**RECORDS FOR THIS TASK**:
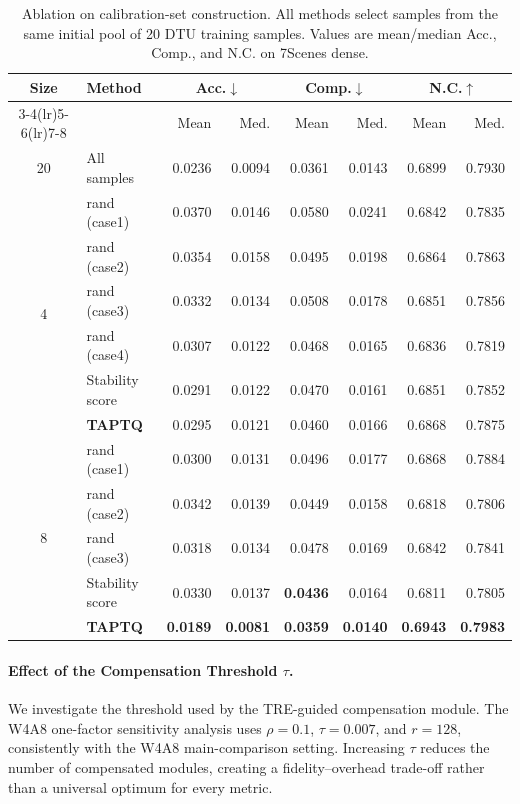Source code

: \documentclass[journal]{Tail_Aware_Post_Training_Quantization_for_3D_Geometry_Models_TMM/IEEEtran}
\begin{document}
\begin{table}[t]
\caption{Ablation on calibration-set construction. All methods select samples from the same initial pool of 20 DTU training samples. Values are mean/median Acc., Comp., and N.C. on 7Scenes dense.}
\label{tab:calib_ablation_7scenes}
\centering
\scriptsize
\setlength{\tabcolsep}{2.2pt}
\begin{tabular}{@{}clrrrrrr@{}}
\toprule
Size & Method & \multicolumn{2}{c}{Acc.$\downarrow$} & \multicolumn{2}{c}{Comp.$\downarrow$} & \multicolumn{2}{c}{N.C.$\uparrow$} \\
\cmidrule(lr){3-4}\cmidrule(lr){5-6}\cmidrule(lr){7-8}
& & Mean & Med. & Mean & Med. & Mean & Med. \\
\midrule
20 & All samples & 0.0236 & 0.0094 & 0.0361 & 0.0143 & 0.6899 & 0.7930 \\
\midrule
\multirow{6}{*}{4}
& rand (case1) & 0.0370 & 0.0146 & 0.0580 & 0.0241 & 0.6842 & 0.7835 \\
& rand (case2) & 0.0354 & 0.0158 & 0.0495 & 0.0198 & 0.6864 & 0.7863 \\
& rand (case3) & 0.0332 & 0.0134 & 0.0508 & 0.0178 & 0.6851 & 0.7856 \\
& rand (case4) & 0.0307 & 0.0122 & 0.0468 & 0.0165 & 0.6836 & 0.7819 \\
& Stability score & 0.0291 & 0.0122 & 0.0470 & 0.0161 & 0.6851 & 0.7852 \\
& \textbf{TAPTQ} & 0.0295 & 0.0121 & 0.0460 & 0.0166 & 0.6868 & 0.7875 \\
\midrule
\multirow{5}{*}{8}
& rand (case1) & 0.0300 & 0.0131 & 0.0496 & 0.0177 & 0.6868 & 0.7884 \\
& rand (case2) & 0.0342 & 0.0139 & 0.0449 & 0.0158 & 0.6818 & 0.7806 \\
& rand (case3) & 0.0318 & 0.0134 & 0.0478 & 0.0169 & 0.6842 & 0.7841 \\
& Stability score & 0.0330 & 0.0137 & \textbf{0.0436} & 0.0164 & 0.6811 & 0.7805 \\
& \textbf{TAPTQ} & \textbf{0.0189} & \textbf{0.0081} & \textbf{0.0359} & \textbf{0.0140} & \textbf{0.6943} & \textbf{0.7983} \\
\bottomrule
\end{tabular}
\end{table}

\paragraph{Effect of the Compensation Threshold $\tau$.}
We investigate the threshold used by the TRE-guided compensation module. The W4A8 one-factor sensitivity analysis uses $\rho=0.1$, $\tau=0.007$, and $r=128$, consistently with the W4A8 main-comparison setting. Increasing $\tau$ reduces the number of compensated modules, creating a fidelity--overhead trade-off rather than a universal optimum for every metric.
\end{document}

**PROBLEM REQUIREMENTS**:
Each line that has the word "rand" counts once. How many such lines are in the data? Give the number alone.

**REPLY TO THE TASK**:
7